**TASK DIRECTIONS**
Tell how many lines in the listing below contain the word "right", giving the number alone.

---------- SOURCE RECORDS

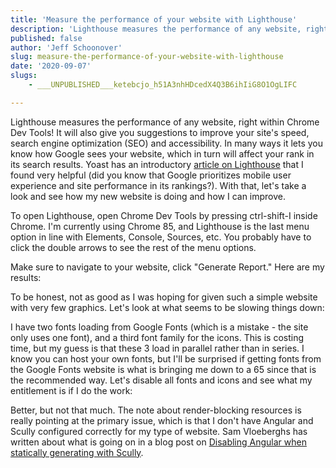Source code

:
```yaml
---
title: 'Measure the performance of your website with Lighthouse'
description: 'Lighthouse measures the performance of any website, right within Chrome Dev Tools!  It also will give you suggestions to improve your site''s speed, SEO, and accessibility.'
published: false
author: 'Jeff Schoonover'
slug: measure-the-performance-of-your-website-with-lighthouse
date: '2020-09-07'
slugs:
    - ___UNPUBLISHED___ketebcjo_h51A3nhHDcedX4Q3B6ihIiG8O1OgLIFC

---
```

Lighthouse measures the performance of any website, right within Chrome Dev Tools!  It will also give you suggestions to improve your site's speed, search engine optimization (SEO) and accessibility.  In many ways it lets you know how Google sees your website, which in turn will affect your rank in its search results.  Yoast has an introductory [article on Lighthouse](https://yoast.com/google-lighthouse/) that I found very helpful (did you know that Google prioritizes mobile user experience and site performance in its rankings?).  With that, let's take a look and see how my new website is doing and how I can improve.

To open Lighthouse, open Chrome Dev Tools by pressing ctrl-shift-I inside Chrome.  I'm currently using Chrome 85, and Lighthouse is the last menu option in line with Elements, Console, Sources, etc.  You probably have to click the double arrows to see the rest of the menu options.

Make sure to navigate to your website, click "Generate Report."  Here are my results:

To be honest, not as good as I was hoping for given such a simple website with very few graphics.  Let's look at what seems to be slowing things down:

I have two fonts loading from Google Fonts (which is a mistake - the site only uses one font), and a third font family for the icons.  This is costing time, but my guess is that these 3 load in parallel rather than in series.  I know you can host your own fonts, but I'll be surprised if getting fonts from the Google Fonts website is what is bringing me down to a 65 since that is the recommended way.  Let's disable all fonts and icons and see what my entitlement is if I do the work:

Better, but not that much.  The note about render-blocking resources is really pointing at the primary issue, which is that I don't have Angular and Scully configured correctly for my type of website.  Sam Vloeberghs has written about what is going on in a blog post on [Disabling Angular when statically generating with Scully](https://samvloeberghs.be/posts/disabling-angular-when-statically-generating-with-scully/).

--------------------

**YOUR SOLUTION**
2